**WORK INSTRUCTION:**
Lines before the one containing "- Escritura de" are to be left out; that line and all after it, through the end of the material below, are to be written out exactly.

**DATA FOR THIS EXERCISE:**
┄┄┄┄┄┄┄┄┄┄┄┄┄┄┄┄┄┄┄┄

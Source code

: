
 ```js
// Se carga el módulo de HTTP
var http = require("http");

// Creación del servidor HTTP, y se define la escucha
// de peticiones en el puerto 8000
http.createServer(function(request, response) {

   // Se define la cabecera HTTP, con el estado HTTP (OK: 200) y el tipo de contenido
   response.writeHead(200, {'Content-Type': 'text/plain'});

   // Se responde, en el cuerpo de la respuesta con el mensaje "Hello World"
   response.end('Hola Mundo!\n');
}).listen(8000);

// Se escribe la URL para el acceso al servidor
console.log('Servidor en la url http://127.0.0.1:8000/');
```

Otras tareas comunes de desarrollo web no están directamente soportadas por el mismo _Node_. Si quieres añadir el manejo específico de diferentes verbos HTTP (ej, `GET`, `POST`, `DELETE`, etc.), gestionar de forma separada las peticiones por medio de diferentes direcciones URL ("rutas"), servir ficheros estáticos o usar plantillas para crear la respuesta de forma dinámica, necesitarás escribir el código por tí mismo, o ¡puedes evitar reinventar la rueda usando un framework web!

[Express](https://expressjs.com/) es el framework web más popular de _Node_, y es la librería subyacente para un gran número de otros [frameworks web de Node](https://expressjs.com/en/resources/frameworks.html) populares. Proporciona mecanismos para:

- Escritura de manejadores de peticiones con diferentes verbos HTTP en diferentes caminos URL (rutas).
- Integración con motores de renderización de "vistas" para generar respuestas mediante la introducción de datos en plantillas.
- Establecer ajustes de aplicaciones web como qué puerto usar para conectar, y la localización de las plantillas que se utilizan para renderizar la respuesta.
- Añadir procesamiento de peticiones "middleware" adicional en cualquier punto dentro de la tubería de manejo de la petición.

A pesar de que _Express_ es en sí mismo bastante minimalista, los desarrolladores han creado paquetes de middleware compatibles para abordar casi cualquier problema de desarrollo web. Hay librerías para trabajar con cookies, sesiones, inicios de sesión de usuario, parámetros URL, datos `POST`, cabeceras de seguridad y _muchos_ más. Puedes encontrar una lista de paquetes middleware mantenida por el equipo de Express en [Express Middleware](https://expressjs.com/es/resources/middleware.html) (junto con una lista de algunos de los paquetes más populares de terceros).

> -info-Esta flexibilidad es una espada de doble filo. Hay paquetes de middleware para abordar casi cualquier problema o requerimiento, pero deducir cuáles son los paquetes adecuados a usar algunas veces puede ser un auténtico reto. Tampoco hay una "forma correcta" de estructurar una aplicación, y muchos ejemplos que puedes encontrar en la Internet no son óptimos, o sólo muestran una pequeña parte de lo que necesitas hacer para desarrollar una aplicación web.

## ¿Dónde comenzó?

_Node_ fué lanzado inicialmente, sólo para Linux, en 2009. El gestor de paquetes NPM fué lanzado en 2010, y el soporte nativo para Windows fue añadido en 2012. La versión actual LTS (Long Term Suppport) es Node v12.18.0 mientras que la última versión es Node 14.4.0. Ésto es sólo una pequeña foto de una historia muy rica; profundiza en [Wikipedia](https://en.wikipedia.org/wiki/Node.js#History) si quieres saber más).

┄┄┄┄┄┄┄┄┄┄┄┄┄┄┄┄┄┄┄┄

**REPLY:**
- Escritura de manejadores de peticiones con diferentes verbos HTTP en diferentes caminos URL (rutas).
- Integración con motores de renderización de "vistas" para generar respuestas mediante la introducción de datos en plantillas.
- Establecer ajustes de aplicaciones web como qué puerto usar para conectar, y la localización de las plantillas que se utilizan para renderizar la respuesta.
- Añadir procesamiento de peticiones "middleware" adicional en cualquier punto dentro de la tubería de manejo de la petición.

A pesar de que _Express_ es en sí mismo bastante minimalista, los desarrolladores han creado paquetes de middleware compatibles para abordar casi cualquier problema de desarrollo web. Hay librerías para trabajar con cookies, sesiones, inicios de sesión de usuario, parámetros URL, datos `POST`, cabeceras de seguridad y _muchos_ más. Puedes encontrar una lista de paquetes middleware mantenida por el equipo de Express en [Express Middleware](https://expressjs.com/es/resources/middleware.html) (junto con una lista de algunos de los paquetes más populares de terceros).

> -info-Esta flexibilidad es una espada de doble filo. Hay paquetes de middleware para abordar casi cualquier problema o requerimiento, pero deducir cuáles son los paquetes adecuados a usar algunas veces puede ser un auténtico reto. Tampoco hay una "forma correcta" de estructurar una aplicación, y muchos ejemplos que puedes encontrar en la Internet no son óptimos, o sólo muestran una pequeña parte de lo que necesitas hacer para desarrollar una aplicación web.

## ¿Dónde comenzó?

_Node_ fué lanzado inicialmente, sólo para Linux, en 2009. El gestor de paquetes NPM fué lanzado en 2010, y el soporte nativo para Windows fue añadido en 2012. La versión actual LTS (Long Term Suppport) es Node v12.18.0 mientras que la última versión es Node 14.4.0. Ésto es sólo una pequeña foto de una historia muy rica; profundiza en [Wikipedia](https://en.wikipedia.org/wiki/Node.js#History) si quieres saber más).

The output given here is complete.